The GEA24 connectors mostly wired up. I’ll need to finish up the RPM and oil pressure wiring once I get the Garmin kit.

I didn’t realize how blurry this photo was until now. I’ll have to retake it tomorrow. This photo has the GEA24 connectors pretty much done with the inexpensive Chinese knock-off GEA24 installed :-). I cut back the wire sleeves on all the cables and labeled them. The grounds are run through the center hole in the top rib (Need to install edge grommet). Now that the cable is all organized it doesn’t feel so daunting of a task to wire everything up.  I’ll need to purchase a few of the avionics that get mounted on the top rib now (GEA24, TCW battery backup, and the VPX)

Control Stick Grips Engraving

I got my control stick grips back from Midwest Sky Sports with the engraving done on them. I’m really happy with the way they came and and am thankful to Steve O’Connor from Midwest Sky Sports for getting it done and also for Kevin from Tosten Manufacturing. There’s a special plastic that is needed in order to do the engraving and I had already purchased my grips with the soft touch plastic about 6 months ago. Steve contacted Kevin and Kevin told be to just send the grips in and he swapped the plastic out for free. He also sent them over to Steve so he could do the engraving. So not only does Tosten make some cool control stick grips but their support is great as well. I like to support companies (and people) that are helpful and willing to work with you so if you’re thinking about which grips to buy definitely check them out first at www.tostenmanufacturing.com. Steve is also very active with the other Sling builders and has some good experience with the Slings. I believe TAF at Torrance has been working with them to build some panels so they’re a good resource to hit up if you need some custom wiring done or engraving done.

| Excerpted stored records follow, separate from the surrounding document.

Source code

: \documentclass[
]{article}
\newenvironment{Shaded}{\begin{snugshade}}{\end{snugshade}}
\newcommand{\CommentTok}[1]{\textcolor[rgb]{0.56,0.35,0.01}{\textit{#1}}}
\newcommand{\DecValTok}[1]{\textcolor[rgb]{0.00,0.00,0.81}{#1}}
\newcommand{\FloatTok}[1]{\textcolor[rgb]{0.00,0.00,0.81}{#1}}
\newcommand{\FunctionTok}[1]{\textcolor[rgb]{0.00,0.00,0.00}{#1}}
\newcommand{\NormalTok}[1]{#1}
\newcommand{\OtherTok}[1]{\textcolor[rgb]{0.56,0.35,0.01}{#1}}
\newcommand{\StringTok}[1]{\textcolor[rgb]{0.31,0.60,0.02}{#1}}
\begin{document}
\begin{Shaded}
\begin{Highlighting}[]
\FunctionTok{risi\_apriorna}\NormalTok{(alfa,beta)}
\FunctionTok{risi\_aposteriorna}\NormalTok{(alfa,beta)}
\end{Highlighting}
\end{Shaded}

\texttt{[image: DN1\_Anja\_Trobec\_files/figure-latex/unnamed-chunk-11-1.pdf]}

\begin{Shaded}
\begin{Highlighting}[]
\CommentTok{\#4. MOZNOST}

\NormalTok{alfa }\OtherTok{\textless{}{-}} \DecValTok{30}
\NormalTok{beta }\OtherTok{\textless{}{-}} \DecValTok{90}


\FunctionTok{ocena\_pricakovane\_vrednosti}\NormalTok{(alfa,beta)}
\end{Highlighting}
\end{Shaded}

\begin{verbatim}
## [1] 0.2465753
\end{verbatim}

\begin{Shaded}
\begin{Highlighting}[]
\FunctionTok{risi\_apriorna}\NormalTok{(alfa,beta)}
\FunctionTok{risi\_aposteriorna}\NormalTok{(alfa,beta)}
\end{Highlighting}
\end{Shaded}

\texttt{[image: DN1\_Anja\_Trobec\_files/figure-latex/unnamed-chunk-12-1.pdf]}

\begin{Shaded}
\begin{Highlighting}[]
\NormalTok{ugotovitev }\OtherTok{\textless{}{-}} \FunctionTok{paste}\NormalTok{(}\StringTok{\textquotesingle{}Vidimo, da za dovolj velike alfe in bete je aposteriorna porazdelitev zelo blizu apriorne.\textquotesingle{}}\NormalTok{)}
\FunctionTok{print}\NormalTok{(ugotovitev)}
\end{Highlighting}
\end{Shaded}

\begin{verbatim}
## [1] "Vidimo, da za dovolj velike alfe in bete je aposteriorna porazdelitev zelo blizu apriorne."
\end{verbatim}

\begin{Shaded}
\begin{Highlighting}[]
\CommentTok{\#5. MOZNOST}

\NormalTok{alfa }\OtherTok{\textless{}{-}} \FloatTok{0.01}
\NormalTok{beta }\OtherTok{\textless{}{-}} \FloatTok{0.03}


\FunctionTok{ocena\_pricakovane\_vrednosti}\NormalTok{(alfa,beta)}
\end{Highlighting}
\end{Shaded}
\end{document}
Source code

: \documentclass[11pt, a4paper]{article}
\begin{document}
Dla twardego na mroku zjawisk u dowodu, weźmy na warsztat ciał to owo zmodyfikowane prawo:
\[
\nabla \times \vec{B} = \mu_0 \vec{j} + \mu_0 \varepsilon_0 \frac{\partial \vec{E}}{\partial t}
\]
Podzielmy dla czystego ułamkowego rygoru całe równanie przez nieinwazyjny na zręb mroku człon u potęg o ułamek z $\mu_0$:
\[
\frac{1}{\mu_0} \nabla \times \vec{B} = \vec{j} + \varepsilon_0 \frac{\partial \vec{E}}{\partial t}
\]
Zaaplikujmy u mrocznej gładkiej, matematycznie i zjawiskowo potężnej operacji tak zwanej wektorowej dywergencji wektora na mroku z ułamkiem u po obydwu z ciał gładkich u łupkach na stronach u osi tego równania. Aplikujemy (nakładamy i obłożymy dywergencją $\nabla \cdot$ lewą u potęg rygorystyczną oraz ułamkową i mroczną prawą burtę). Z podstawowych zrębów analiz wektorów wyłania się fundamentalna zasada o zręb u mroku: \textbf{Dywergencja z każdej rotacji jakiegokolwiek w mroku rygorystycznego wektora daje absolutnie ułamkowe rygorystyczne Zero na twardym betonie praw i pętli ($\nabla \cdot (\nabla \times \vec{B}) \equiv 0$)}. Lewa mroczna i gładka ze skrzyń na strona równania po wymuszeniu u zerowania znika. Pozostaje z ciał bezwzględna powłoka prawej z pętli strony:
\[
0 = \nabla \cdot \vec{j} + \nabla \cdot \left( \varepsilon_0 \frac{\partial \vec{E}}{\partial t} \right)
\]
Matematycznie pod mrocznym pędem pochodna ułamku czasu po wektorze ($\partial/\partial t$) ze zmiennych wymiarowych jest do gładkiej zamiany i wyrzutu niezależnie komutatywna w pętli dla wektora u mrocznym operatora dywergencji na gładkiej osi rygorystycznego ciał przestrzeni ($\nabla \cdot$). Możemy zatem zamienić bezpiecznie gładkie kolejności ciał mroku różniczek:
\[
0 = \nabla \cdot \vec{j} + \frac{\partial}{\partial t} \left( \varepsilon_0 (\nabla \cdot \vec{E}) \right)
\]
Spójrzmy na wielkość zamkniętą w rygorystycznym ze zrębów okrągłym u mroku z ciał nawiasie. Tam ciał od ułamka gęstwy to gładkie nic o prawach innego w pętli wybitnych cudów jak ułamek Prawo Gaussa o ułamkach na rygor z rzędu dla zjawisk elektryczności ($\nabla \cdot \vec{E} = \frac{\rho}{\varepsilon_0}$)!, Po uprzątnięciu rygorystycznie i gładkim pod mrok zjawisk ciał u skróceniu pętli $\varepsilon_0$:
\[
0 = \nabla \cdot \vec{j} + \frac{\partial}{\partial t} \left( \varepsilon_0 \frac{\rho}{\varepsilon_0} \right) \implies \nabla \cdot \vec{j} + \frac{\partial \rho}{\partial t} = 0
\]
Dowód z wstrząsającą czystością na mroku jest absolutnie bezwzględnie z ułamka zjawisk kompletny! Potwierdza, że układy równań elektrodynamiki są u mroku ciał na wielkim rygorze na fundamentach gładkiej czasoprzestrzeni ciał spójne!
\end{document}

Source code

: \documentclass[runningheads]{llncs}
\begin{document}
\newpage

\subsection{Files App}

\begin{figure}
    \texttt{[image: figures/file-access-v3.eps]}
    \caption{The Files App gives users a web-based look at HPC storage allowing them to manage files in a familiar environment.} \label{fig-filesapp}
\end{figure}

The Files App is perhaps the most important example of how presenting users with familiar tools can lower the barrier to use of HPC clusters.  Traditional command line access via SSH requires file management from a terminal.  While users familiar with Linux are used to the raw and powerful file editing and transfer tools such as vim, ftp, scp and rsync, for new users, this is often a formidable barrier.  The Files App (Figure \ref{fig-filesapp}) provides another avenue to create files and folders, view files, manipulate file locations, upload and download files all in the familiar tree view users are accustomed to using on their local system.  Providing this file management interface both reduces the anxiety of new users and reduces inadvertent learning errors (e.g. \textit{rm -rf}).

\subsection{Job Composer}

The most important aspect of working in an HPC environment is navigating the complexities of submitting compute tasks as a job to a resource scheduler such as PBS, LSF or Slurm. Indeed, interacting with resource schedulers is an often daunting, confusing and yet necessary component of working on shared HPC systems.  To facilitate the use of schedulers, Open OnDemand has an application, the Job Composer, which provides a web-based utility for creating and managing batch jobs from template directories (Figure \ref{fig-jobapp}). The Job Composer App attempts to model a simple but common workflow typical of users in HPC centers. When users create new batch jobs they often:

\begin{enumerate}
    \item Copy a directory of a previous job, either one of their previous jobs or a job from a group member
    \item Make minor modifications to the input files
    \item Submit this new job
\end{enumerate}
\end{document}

A few photos of the grips. These are the MS style grips and I added the side thumb switch which will be my AP Disconnect. The trigger is PTT. I’m not using the left/right hat switch and the small front button by the trigger. Steve recommended using the left/right hat switch for frequency swap who seemed like a good idea, but I don’t think I’d every use it and I’d have to do more wiring so I decided not to do that.

I also received my prop extension and spinner flange from Airmaster so I should be able to fit the cowling soon. I want to finish up the charge system wiring which I’m almost done with, just waiting on some terminal ends for the 6 AWG wire. Since I haven’t bough the propeller yet Jean worked with Airmaster to get me what I needed to fit the cowl (Thanks Jean).


Rear Seat Back Stops and ELT Antenna

Time: 2.75hrs (includes .75 avionics time)

Today I did some work on the interior section behind the rear seat. Prior to installing the rear seat stops I riveted and covered the area with carpet. I also had to drill a few missing holes in the rib. For the ELT antenna I put in a few M3 rivets so that I could remove the antenna if I decide to move it to a new place. Unfortunately the only better place I can think of would be just in front of the vertical stabilizer inside the fiberglass and running cable back there will be quite involved. I’ll try this out and if it doesn’t work then I’ll have to move it. I also made a mistake and mounted the antenna a bit too low on the rib. I forgot that the BNC connector would add about an inch to the length of the cable. It would have worked but it was a bit too close to the luggage support and I didn’t want the connector to vibrate and have issues so I moved the antenna up about an inch and installed 2 more rivnuts. I covered the other rivnuts with carpet. I also drilled out the top line of holes in the side inner skins (the holes that go into the fiberglass of the canopy).

The ELT mounted using 2 M3 rivnuts onto the rib. Covered the area with carpet and installed the seat stop. I also drilled a hole in the luggage support and installed a grommet for the antenna coax cable and crimped on the BNC end. I put some large diameter wire sheathing over the BNC connector and cable, just thought it looked a little nicer. I still want to install a few clips to hold the antenna on the rib.

Carpet installed and rear seat back stop installed as well. I will have to check how well the latch on the rear seat works. I saw that Peter C. added extensions on the seat stops because they barely reached the latch. I may need to do the same.